Where cryptocurrencies fall within EMIR and MiFID II has been an area of debate over the last few years. Specifically, with the popularity of Initial Coin Offerings (ICO) and bitcoin CFDs, crypto trading has widened significantly across retail and institutional brokers in the EU.
This has led to the FCA, AMF, CySEC and several other regulators publishing their view that derivatives on the product such as bitcoin CFDs, do fall under MiFID II’s definition of an investment product; thus falling under a firm’s corporate governance requirements.
In regards to EMIR and MiFIR reporting though, it is less clear how cryptos fit into the regulation (more on this problem). For EMIR, cryptocurrency CFDs are a derivative, and thus required to be reported. However, there is a debate over what asset class to report them as and there are no accepted ISO currency codes for bitcoin and other cryptocurrencies.
With MiFIR to be reportable, it needs to be a venue traded product or based on one. For bitcoin, the underlying cryptocurrency isn’t yet traded on an EU trading venue. However, there are derivatives that do exist on various regulated venues, but there are no underlying ISINs for bitcoin to report non-exchange traded bitcoin derivatives.
There are various workarounds that some brokers and banks are using for EMIR and MIFIR. Specifically, classifying cryptos as commodities with a fiat-based price in order to get around the ISO currency code problem. However, there is no formal regulatory guidance that these report formats are correct and won’t need to be cancelled out and rereported with proper data in the future.
ESMA seeks common crypto attributes
Despite the confusion around crypto regulation, the direction of regulators is moving toward setting standards for cryptocurrencies. Today, ESMA has published an Advice document on Initial Coin Offerings and Crypto Assets (link) .
The document includes an explanation of how crypto products could fall within current regulatory frameworks,and flags the gaps in the regulation. According to ESMA, a common EU-wide approach is needed to address the gaps and adapt existing rules to cover cryptocurrencies.
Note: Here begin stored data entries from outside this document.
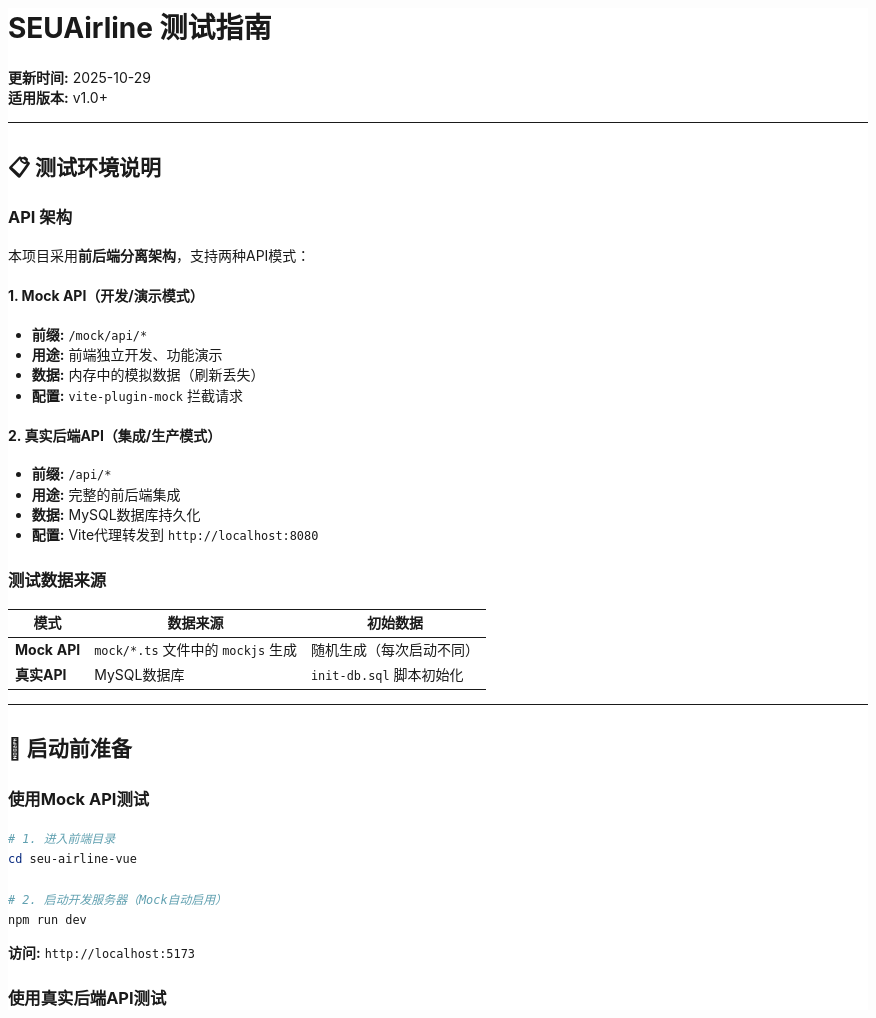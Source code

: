 # SEUAirline 测试指南

**更新时间:** 2025-10-29  
**适用版本:** v1.0+

---

## 📋 测试环境说明

### API 架构

本项目采用**前后端分离架构**，支持两种API模式：

#### 1. Mock API（开发/演示模式）
- **前缀:** `/mock/api/*`
- **用途:** 前端独立开发、功能演示
- **数据:** 内存中的模拟数据（刷新丢失）
- **配置:** `vite-plugin-mock` 拦截请求

#### 2. 真实后端API（集成/生产模式）
- **前缀:** `/api/*`
- **用途:** 完整的前后端集成
- **数据:** MySQL数据库持久化
- **配置:** Vite代理转发到 `http://localhost:8080`

### 测试数据来源

| 模式         | 数据来源                           | 初始数据                 |
| ------------ | ---------------------------------- | ------------------------ |
| **Mock API** | `mock/*.ts` 文件中的 `mockjs` 生成 | 随机生成（每次启动不同） |
| **真实API**  | MySQL数据库                        | `init-db.sql` 脚本初始化 |

---

## 🚀 启动前准备

### 使用Mock API测试

```powershell
# 1. 进入前端目录
cd seu-airline-vue

# 2. 启动开发服务器（Mock自动启用）
npm run dev
```

**访问:** `http://localhost:5173`

### 使用真实后端API测试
Data issues for MiFIR and EMIR
ESMA’s document includes explanations of how various cryptocurrency products fall under MiFID II. It also highlights existing gaps that need to be addressed and harmonised across the EU. [this repeats the above].
Two key gaps that affect EMIR and MiFIR are product definitions and identifiers. According to ESMA, there is a difference of opinion among national competent authorities (NCAs) over whether various crypto assets fall under the classification of equity or non-equity instruments. As such, there is no consistency among EU countries over whether MiFIR’s pre and post trade transparency rules are applicable.
Secondly, ESMA references the problem of fitting crypto products within existing Regulatory Technical Standards (RTS) that exist for MiFIR and EMIR reporting. ESMA explains that the existing ISO 6166 ISIN, ISO 4217 CFI and ISO currency codes haven’t been adapted to support crypto based products. As such, ESMA advises EU lawmakers to work together to create new standards to fit these products within the existing regulation.
Steven Maijoor, Chair of ESMA, summarises the current problem of regulation and cryptocurrencies as follows; “Our survey of NCAs highlighted that some crypto-assets may qualify as MiFID financial instruments, in which case the full set of EU financial rules would apply. However, because the existing rules were not designed with these instruments in mind, NCAs face challenges in interpreting the existing requirements and certain requirements are not adapted to the specific characteristics of crypto-assets.”
With ESMA addressing the gaps in their Advice document, EU lawmakers must now decide how they want to move forward. Specifically, how they can work together with NCAs to set new unified standards in order to apply existing financial rules to cryptocurrencies.